An Atheist Homeschool Mom Comes Out
August 11, 2011 by 6 Comments
Kudos to blogger Leanna of Life on the Hill. She lives in Kentucky and homeschooles her children, and she has just come out as an atheist. Her story embodies so much of what I have thought and felt, as well as my philosophy on children and religion. Here are some excerpts from her coming out post:
I have often tiptoed around stating my lack of religious beliefs because, like many people in a minority, I fear being shunned and judged. I’ve described myself with words like non-religious, humanist, and freethinker and have most recently been playing with the “Unitarian” label. But as my kids get older, I don’t want them thinking there is anything wrong with me saying exactly what I am, in terms of my personal religious faith: an atheist. There, I said it. I am an atheist. I AM AN ATHEIST!
Because I homeschool my children, and over 80% of homeschooling families in this country are fundamental Christians (likely higher in Kentucky), it is often assumed that I am likewise a Christian. … I could join one of several wonderful homeschooling co-ops that are available in the area, if I were willing to sign a statement of faith and either teach my children creationism, or teach them to lie and say they believed in it. Neither route is acceptable to me, as I am homeschooling with the goal of better education for my children, not with the goal of indoctrinating them.
I am absolutely not opposed to my kids learning about religion. On the contrary, I try to teach them about as many faiths as I can. I am an atheist after all, but only my children get to decide what they believe.
Some people don’t understand how an atheist can believe in nothing. But I believe in the inherent goodness of people and in the beauty and wonder of the natural world. I don’t feel like I’m missing something by not believing in any gods. When I start thinking about the injustices and randomness of the world, I don’t understand how that could be compatible with an all-powerful, and also all-loving deity. In fact, my head starts to hurt when I consider all of the rationalizing that has to occur to reconcile those two qualities that are attributed to the Judeo-Christian god. To quote Richard Dawkins, “We are all atheists about most of the gods that societies have ever believed in. Some of us just go one god further.”
Read her whole post here.
It may be hard for Christians to understand, but this country can be a very difficult one for atheists to live in. When God is in the this country’s pledge of allegiance and on this country’s money, the claim that we have separation of church and state and freedom of religion rings surprisingly hollow. Furthermore, atheists with religious relatives or living in highly religious areas face stigmatization and even shunning if they come out about their lack of belief. I have lived in a college town ever since coming out, so I don’t feel the consequences that atheists like Leanna will. Perhaps someday I will.
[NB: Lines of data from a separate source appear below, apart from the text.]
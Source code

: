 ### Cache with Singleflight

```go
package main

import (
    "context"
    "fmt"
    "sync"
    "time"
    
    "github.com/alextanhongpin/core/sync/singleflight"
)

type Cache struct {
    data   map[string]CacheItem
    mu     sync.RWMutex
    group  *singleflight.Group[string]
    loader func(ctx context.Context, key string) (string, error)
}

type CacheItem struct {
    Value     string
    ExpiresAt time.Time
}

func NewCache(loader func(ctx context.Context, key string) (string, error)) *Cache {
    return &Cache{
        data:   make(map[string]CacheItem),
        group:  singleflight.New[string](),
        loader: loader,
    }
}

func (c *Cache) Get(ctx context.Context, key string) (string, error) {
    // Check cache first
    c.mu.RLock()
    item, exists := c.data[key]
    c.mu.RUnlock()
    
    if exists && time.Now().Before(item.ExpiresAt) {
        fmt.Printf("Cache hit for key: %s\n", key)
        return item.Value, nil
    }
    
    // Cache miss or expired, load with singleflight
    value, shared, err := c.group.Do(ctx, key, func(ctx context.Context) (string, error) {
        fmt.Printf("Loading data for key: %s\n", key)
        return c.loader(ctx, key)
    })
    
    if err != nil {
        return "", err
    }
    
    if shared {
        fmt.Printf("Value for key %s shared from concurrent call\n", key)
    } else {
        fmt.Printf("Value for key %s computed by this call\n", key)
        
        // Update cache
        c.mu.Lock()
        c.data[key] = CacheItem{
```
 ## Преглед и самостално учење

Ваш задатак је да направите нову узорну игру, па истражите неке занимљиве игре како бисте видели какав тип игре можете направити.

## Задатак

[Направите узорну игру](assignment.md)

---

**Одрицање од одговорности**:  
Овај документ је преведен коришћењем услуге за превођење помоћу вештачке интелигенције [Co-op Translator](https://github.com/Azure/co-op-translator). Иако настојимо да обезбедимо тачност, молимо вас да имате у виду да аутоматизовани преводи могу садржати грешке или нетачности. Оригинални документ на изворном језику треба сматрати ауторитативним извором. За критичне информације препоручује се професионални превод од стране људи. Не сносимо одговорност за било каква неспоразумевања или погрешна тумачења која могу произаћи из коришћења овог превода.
If you doubt what I say about consequences, you need only look at this link. After Fox News broadcast a story about a lawsuit a group of atheists were bringing about the display of a cross using public money, its facebook page was flooded with death threats by people arguing that atheists are not even human. Not just a few death threats. 8,000 death threats. Here is a fairly comprehensive list of the ways atheists are discriminated against in American society today. I’m not whining. I don’t believe in dwelling on problems but rather on moving forward and working to fix them. I’m just pointing out the reality.
On a related note, I appreciate what Leanna said about not wanting her kids to think that there is something wrong with owning what you believe. There is something to be said for modeling honesty, courage, and self acceptance. I also appreciate Leanna’s point about teaching her children about all the different religions and allowing them to make their own choices. My parents picked my religious choices for me. I won’t do that to my daughter.
Note: I feel like my views on homeschooling have been sort of scattered on this blog, and that’s probably because I’m still trying to sort them out exactly. I believe that homeschooling to indoctrinate or isolate (aka “shelter”) is absolutely wrong, and that some parents are simply not qualified, either academically or personally, to homeschool. However, I’m actually very attracted to a sort of freethinking unschooling type of homeschooling. Learning through doing and learning as a family is very appealing, and I have seen homeschooling succeed as well as fail. Yet I have decided tentatively that homeschooling is not for my family because I want my children to have the chance to be normal and have the common experiences I never had. Schools act as social and cultural centers for children, and I want that for my children. I don’t like the idea of being able to control everything about my children’s lives. I also don’t think putting my children in public school means that I can’t teach them as well or that we can’t still learn together as a family. The school will only have them for six or seven hours a day, after all.